Oh. My. Gosh. LMAO. Here I was dwelling on the fact my 18yo son, who's bipolar2, would rather get his GED instead of a diploma and then I popped in here. Since we're all gonna die in 30 some years, WHO cares if my kid has a GED or a diploma?? It'll be irrelevant especially since we're the kind of Christians who believe Jesus will save us from Armageddon! Great perspective Sarah! Thank you.

So......what are you going to spend that 7 grand on?

The time to get worried, or in my case, have a pint, would be when all the dolphins mysteriously disappear, singing, "So long, and thanks for all the fish!" At that point, Everybody Gets Laid!, or at least, I hope I do. And, I grab my towel.

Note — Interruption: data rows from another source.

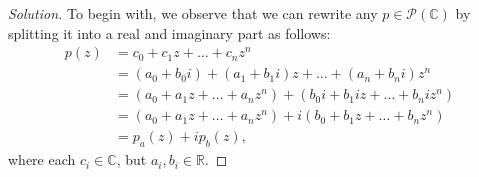 \documentclass{article}
\newenvironment{solution}{\begin{proof}[Solution]}{\end{proof}}
\newcommand{\CC}{\mathbb{C}}
\newcommand{\RR}{\mathbb{R}}
\begin{document}
\begin{solution}
\begin{comment}
		Then, we note that $\lvert c \rvert^2 \in \RR$. Furthermore, we observe that for each $\lambda_i$ which is a root of $p(z)\overline{p(\overline{z})}$, its conjugate $\overline{\lambda_i}$ is also a root. Then, there are two cases.
		
		First, if $\lambda_i = \overline{\lambda_i}$, then we see that, in fact, $\lambda_i \in \RR$ and we can combine the terms together to get $(z-\lambda_i)^{2}$.
		
		Meanwhile, if $\lambda_i\neq\overline{\lambda_i}$, then we see that these pairs of roots are the roots of some quadratic $z^{2} + b_{i}z + c_{i}$, where $b_{i}, c_{i} \in \RR$ and $b_{i}^{2} < 4c_{i}$.
		
		Then, we can rewrite our polynomial $q(z) = p(z)\overline{p(\overline{z})}$ to be as such:
		\begin{equation*}
			q(z) = \lvert c \rvert^{2}(z-\lambda_1)^{2}\cdots(z-\lambda_m)^{2}(z^{2}+b_{m+1}z+c_{m+1})\cdots(z^{2}+b_{n}z+c_{n}).
		\end{equation*}
	
		And we observe that since $c, \lambda_1, \ldots, \lambda_m, b_{m+1}, c_{m+1}, \ldots, b_{n}, c_{n} \in \RR$, it follows then that $q(z) \in \mathscr{P}(\RR)$ as desired.
		
		In the case where $p$ is a constant polynomial, we observe that regardless of where we evaluate $p$ at, it's always going to be some constant $c \in \CC$.
		
		Then, we note that for $p(z) = c$, for $c \in \CC$, we have:
		\begin{align*}
			p(\overline{z}) &= c \\
			\overline{p(\overline{z})} &= \overline{c}
		\end{align*}
	
		So, $p(z)\overline{p(\overline{z})} = c\overline{c} = \lvert c \rvert^{2}$, which is in $\RR$. So, $q(z) \in \mathscr{P}(\RR)$ as desired.
		\end{comment}
		To begin with, we observe that we can rewrite any $p \in \mathscr{P}(\CC)$ by splitting it into a real and imaginary part as follows:
		\begin{align*}
			p(z) &= c_{0} + c_{1}z + \ldots + c_{n}z^{n} \\
			&= (a_{0} + b_{0}i) + (a_{1} + b_{1}i)z + \ldots + (a_{n} + b_{n}i)z^{n} \\
			&= (a_{0} + a_{1}z + \ldots + a_{n}z^{n}) + (b_{0}i + b_{1}i z + \ldots + b_{n}i z^{n})  \\
			&= (a_{0} + a_{1}z + \ldots + a_{n}z^{n}) + i(b_{0} + b_{1}z + \ldots + b_{n}z^{n}) \\
			&= p_{a}(z) + ip_{b}(z),
		\end{align*}
		where each $c_{i} \in \CC$, but $a_{i}, b_{i} \in \RR$.
	

\end{solution}
\end{document}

Great post Sarah - and what a relief. At this rate, I won't even make 29 years, but it's good to know I won't have to worry about that pesky long-term health care.

But, honey, when one sees a bright light in the darkness during sex, that is NOT a sign to get up and check the laptop, okay?

Josh - hilarious. I am now picturing Rodney Dangerfield with a towel - two of my favorites. Wonder who would be his second?

P.S. Speaking of carpe diem - it's Fat Tuesday, everyone - my favorite holiday of the year! I mean, you don't see any holidays lauding skinny people, do you?

Sarah, I like the way you think. That's the best way for the world to end; not with a whimper, but with a..... well, you know the rest...:)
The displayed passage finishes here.